What are the weapons with which we are furnished as we carry out our appointed tasks for God? Jeremiah is told, as a prophet like Moses, that God has put his words in Jeremiah's mouth (cf. Deuteronomy 18:18). And that is the armor with which Jeremiah can defy opponents and kings and people -- the Word of God. Do not think, good Christians, that word to be powerless or ineffective. As Luther's great hymn has phrased it, "And though this world with devils filled,/ should threaten to undo us,/ We will not fear, for God hath willed his truth to triumph through us./ The prince of darkness grim,/ We tremble not for him;/ His rage we can endure,/ For lo! His doom is sure;/ One little word shall fell him." The Word of God, you see, carries with it the might of Almighty God. It does not return to him empty of result, but accomplishes that which he purposes (Isaiah 55:11), and when we live and move and have our being in that word, which became incarnate in Jesus Christ, we live in a strength that is not our own, but is that of the Lord God himself.
So the prophet Jeremiah spoke the Word of the Lord for forty years, through sufferings and threat of death and with the whole land arrayed against him. But that word did indeed pluck up nations and overthrow them and bring kings to defeat. Yet, Jeremiah also spoke a word that built and planted. And to a ruined Jerusalem and an exiled people in Babylonia, he also spoke hope and healing. Indeed, he foretold a time when God would give them a future and a hope, returning them to the land of Judah, and writing on their hearts a new covenant. And that word, too, came to pass, as we hear whenever we sit at table and our Lord Jesus tells us to drink a cup that is the new covenant in his blood.
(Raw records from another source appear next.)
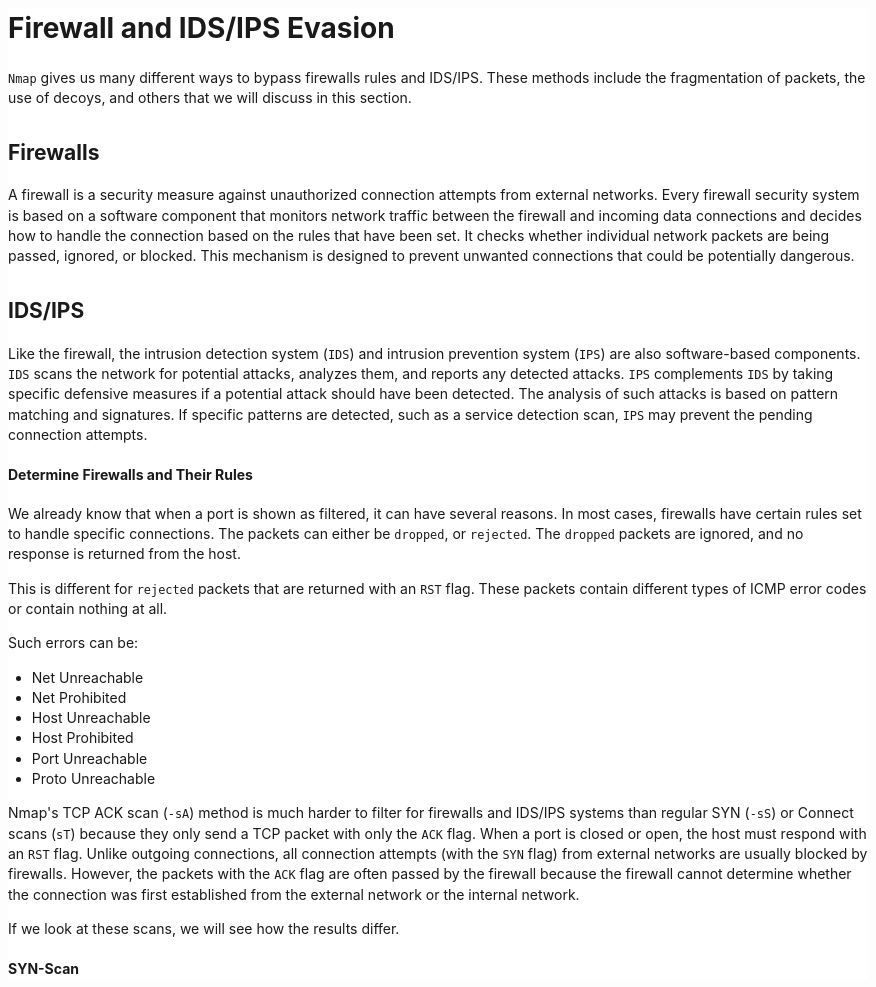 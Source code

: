 Firewall and IDS/IPS Evasion
============================

`Nmap` gives us many different ways to bypass firewalls rules and IDS/IPS. These methods include the fragmentation of packets, the use of decoys, and others that we will discuss in this section.

Firewalls
---------

A firewall is a security measure against unauthorized connection attempts from external networks. Every firewall security system is based on a software component that monitors network traffic between the firewall and incoming data connections and decides how to handle the connection based on the rules that have been set. It checks whether individual network packets are being passed, ignored, or blocked. This mechanism is designed to prevent unwanted connections that could be potentially dangerous.

IDS/IPS
-------

Like the firewall, the intrusion detection system (`IDS`) and intrusion prevention system (`IPS`) are also software-based components. `IDS` scans the network for potential attacks, analyzes them, and reports any detected attacks. `IPS` complements `IDS` by taking specific defensive measures if a potential attack should have been detected. The analysis of such attacks is based on pattern matching and signatures. If specific patterns are detected, such as a service detection scan, `IPS` may prevent the pending connection attempts.

#### Determine Firewalls and Their Rules

We already know that when a port is shown as filtered, it can have several reasons. In most cases, firewalls have certain rules set to handle specific connections. The packets can either be `dropped`, or `rejected`. The `dropped` packets are ignored, and no response is returned from the host.

This is different for `rejected` packets that are returned with an `RST` flag. These packets contain different types of ICMP error codes or contain nothing at all.

Such errors can be:

-   Net Unreachable
-   Net Prohibited
-   Host Unreachable
-   Host Prohibited
-   Port Unreachable
-   Proto Unreachable

Nmap's TCP ACK scan (`-sA`) method is much harder to filter for firewalls and IDS/IPS systems than regular SYN (`-sS`) or Connect scans (`sT`) because they only send a TCP packet with only the `ACK` flag. When a port is closed or open, the host must respond with an `RST` flag. Unlike outgoing connections, all connection attempts (with the `SYN` flag) from external networks are usually blocked by firewalls. However, the packets with the `ACK` flag are often passed by the firewall because the firewall cannot determine whether the connection was first established from the external network or the internal network.

If we look at these scans, we will see how the results differ.

#### SYN-Scan
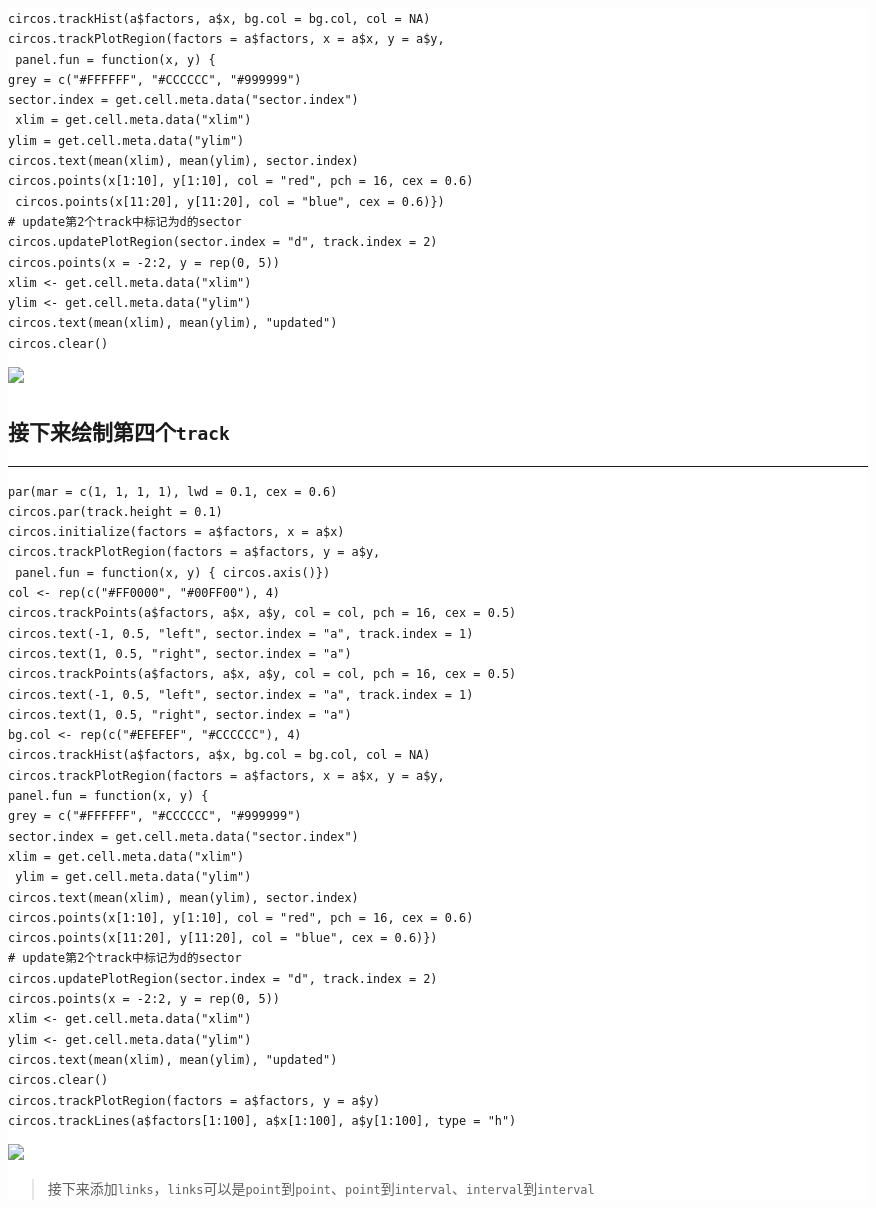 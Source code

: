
 ```
circos.trackHist(a$factors, a$x, bg.col = bg.col, col = NA)
circos.trackPlotRegion(factors = a$factors, x = a$x, y = a$y,
 panel.fun = function(x, y) { 
grey = c("#FFFFFF", "#CCCCCC", "#999999") 
sector.index = get.cell.meta.data("sector.index")
 xlim = get.cell.meta.data("xlim") 
ylim = get.cell.meta.data("ylim") 
circos.text(mean(xlim), mean(ylim), sector.index)
circos.points(x[1:10], y[1:10], col = "red", pch = 16, cex = 0.6)
 circos.points(x[11:20], y[11:20], col = "blue", cex = 0.6)})
# update第2个track中标记为d的sector
circos.updatePlotRegion(sector.index = "d", track.index = 2)
circos.points(x = -2:2, y = rep(0, 5))
xlim <- get.cell.meta.data("xlim")
ylim <- get.cell.meta.data("ylim")
circos.text(mean(xlim), mean(ylim), "updated")
circos.clear()
```
![](https://upload-images.jianshu.io/upload_images/2084719-c1739e4842120955.png?imageMogr2/auto-orient/strip%7CimageView2/2/w/1240)
## 接下来绘制第四个`track`
------
```
par(mar = c(1, 1, 1, 1), lwd = 0.1, cex = 0.6)
circos.par(track.height = 0.1)
circos.initialize(factors = a$factors, x = a$x)
circos.trackPlotRegion(factors = a$factors, y = a$y,
 panel.fun = function(x, y) { circos.axis()})
col <- rep(c("#FF0000", "#00FF00"), 4)
circos.trackPoints(a$factors, a$x, a$y, col = col, pch = 16, cex = 0.5)
circos.text(-1, 0.5, "left", sector.index = "a", track.index = 1)
circos.text(1, 0.5, "right", sector.index = "a")
circos.trackPoints(a$factors, a$x, a$y, col = col, pch = 16, cex = 0.5)
circos.text(-1, 0.5, "left", sector.index = "a", track.index = 1)
circos.text(1, 0.5, "right", sector.index = "a")
bg.col <- rep(c("#EFEFEF", "#CCCCCC"), 4)
circos.trackHist(a$factors, a$x, bg.col = bg.col, col = NA)
circos.trackPlotRegion(factors = a$factors, x = a$x, y = a$y, 
panel.fun = function(x, y) { 
grey = c("#FFFFFF", "#CCCCCC", "#999999") 
sector.index = get.cell.meta.data("sector.index") 
xlim = get.cell.meta.data("xlim")
 ylim = get.cell.meta.data("ylim") 
circos.text(mean(xlim), mean(ylim), sector.index) 
circos.points(x[1:10], y[1:10], col = "red", pch = 16, cex = 0.6) 
circos.points(x[11:20], y[11:20], col = "blue", cex = 0.6)})
# update第2个track中标记为d的sector
circos.updatePlotRegion(sector.index = "d", track.index = 2)
circos.points(x = -2:2, y = rep(0, 5))
xlim <- get.cell.meta.data("xlim")
ylim <- get.cell.meta.data("ylim")
circos.text(mean(xlim), mean(ylim), "updated")
circos.clear()
circos.trackPlotRegion(factors = a$factors, y = a$y)
circos.trackLines(a$factors[1:100], a$x[1:100], a$y[1:100], type = "h")
```
![](https://upload-images.jianshu.io/upload_images/2084719-dddf4d7d14922cf1.png?imageMogr2/auto-orient/strip%7CimageView2/2/w/1240)
>接下来添加`links`，`links`可以是`point`到`point`、`point`到`interval`、`interval`到`interval`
We are not prophets, dear friends. We do not live in Jeremiah's land and times. But we too are called by our Lord Jesus to do a task for him. It may be a very humble task. It may be an important one. Perhaps each of us must discover in our own hearts what that task should be. But of two things we can be certain. The Lord God is with us and he will never forsake us. And he has given us his word in Jesus Christ our Lord, by which and for whom all things are possible.